Objective To investigate the incidence and molecular characterization of G6PD deficiency of this minority via a large-scale screening and genotype analysis in Dong ethnic group in Congjiang, Guizhou. Methods 524 individuals were randomly selected into the study to undergo NBT qualitative and G6PD/6PGD quantitative methods in order to detect G6PD deficiency. Natural primers and mis-matched primers mediated polymerase chain reaction/restrlction analysis methods were used to detect the 9 gene mutations that were frequently seen in China.

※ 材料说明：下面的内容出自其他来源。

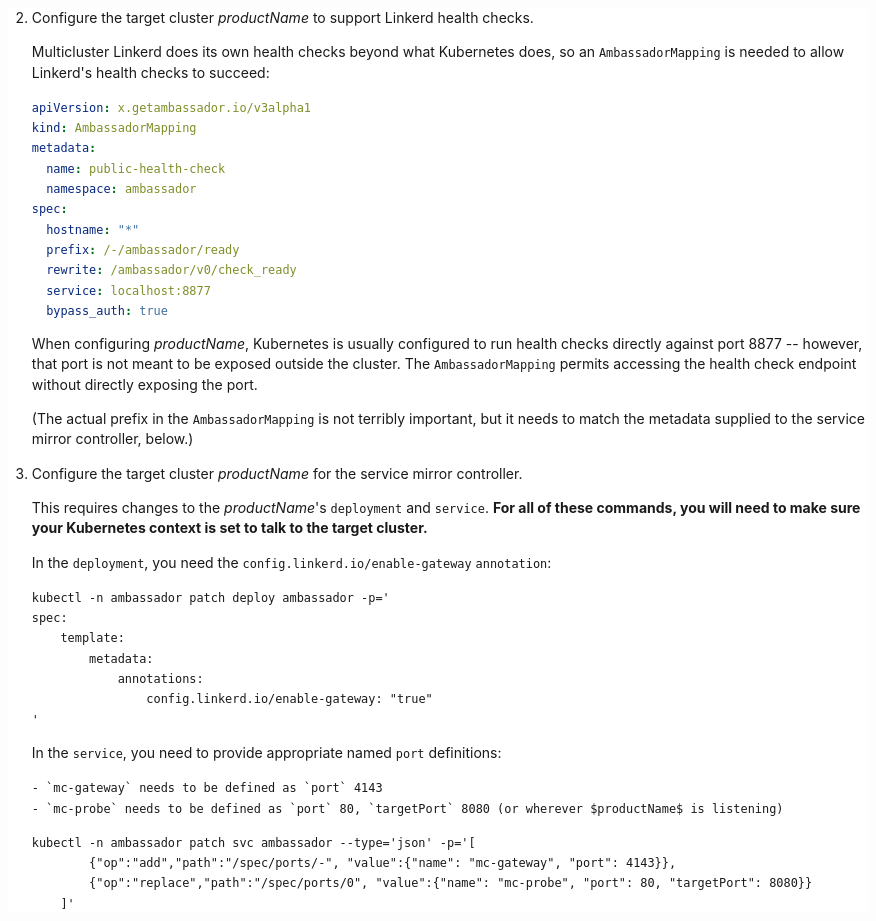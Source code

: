 2. Configure the target cluster $productName$ to support Linkerd health checks.

    Multicluster Linkerd does its own health checks beyond what Kubernetes does, so an `AmbassadorMapping` is needed to allow Linkerd's health checks to succeed:
    
    ```yaml
    apiVersion: x.getambassador.io/v3alpha1
    kind: AmbassadorMapping
    metadata:
      name: public-health-check
      namespace: ambassador
    spec:
      hostname: "*"
      prefix: /-/ambassador/ready
      rewrite: /ambassador/v0/check_ready
      service: localhost:8877
      bypass_auth: true
    ```
    
    When configuring $productName$, Kubernetes is usually configured to run health checks directly against port 8877 -- however, that port is not meant to be exposed outside the cluster. The `AmbassadorMapping` permits accessing the health check endpoint without directly exposing the port.
    
    (The actual prefix in the `AmbassadorMapping` is not terribly important, but it needs to match the metadata supplied to the service mirror controller, below.)

3. Configure the target cluster $productName$ for the service mirror controller.

    This requires changes to the $productName$'s `deployment` and `service`. **For all of these commands, you will need to make sure your Kubernetes context is set to talk to the target cluster.**
    
    In the `deployment`, you need the `config.linkerd.io/enable-gateway` `annotation`:
    
    ```
    kubectl -n ambassador patch deploy ambassador -p='
    spec:
        template:
            metadata:
                annotations:
                    config.linkerd.io/enable-gateway: "true"
    '
    ```
    
    In the `service`, you need to provide appropriate named `port` definitions:
    
       - `mc-gateway` needs to be defined as `port` 4143
       - `mc-probe` needs to be defined as `port` 80, `targetPort` 8080 (or wherever $productName$ is listening)
    
    ```
    kubectl -n ambassador patch svc ambassador --type='json' -p='[
            {"op":"add","path":"/spec/ports/-", "value":{"name": "mc-gateway", "port": 4143}},
            {"op":"replace","path":"/spec/ports/0", "value":{"name": "mc-probe", "port": 80, "targetPort": 8080}}
        ]'
    ```
    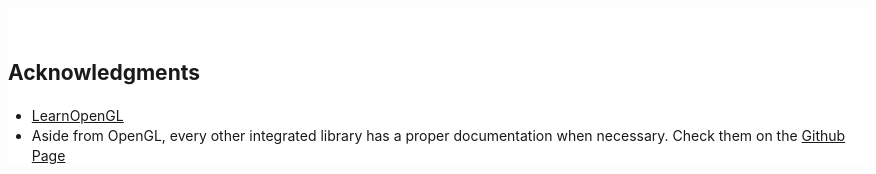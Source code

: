 </ul>

<br>
<h2 class="title">Acknowledgments</h2>
<ul style="text-align:left">
    <li>
    <a href="https://learnopengl.com/"> LearnOpenGL</a> 
    </li>
    <li>
        Aside from OpenGL, every other integrated library has a proper documentation when necessary. Check them on the <a href="https://github.com/rilpires/saucer_engine#dependencies">Github Page</a>
    </li>
</ul>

Mutations at exons 2, 8, 9 and 12 of 12 undefined samples were measured by DGGE method. Results 34 G6PD deficiency cases were found, with a prevalence of 6.49%, among whom 4 cases of G1388A and 18 cases of G592T gene mutations were detected. 12 undefined cases were measured by DGGE method and no mutation was found at the exons mention-above. Conclusions A high G6PD frequency is found in Dong ethnic group in Guizhou Congjiang. C592T mutation, rather than 1376 or 1388 or 95 mutations which are commonly seen in China, is a common mutation in this ethnic. The study of G6PD gene mutations in Guizhou Dong may provide primarily useful data for understanding the distribution of G6PD deficiency in Guizhou.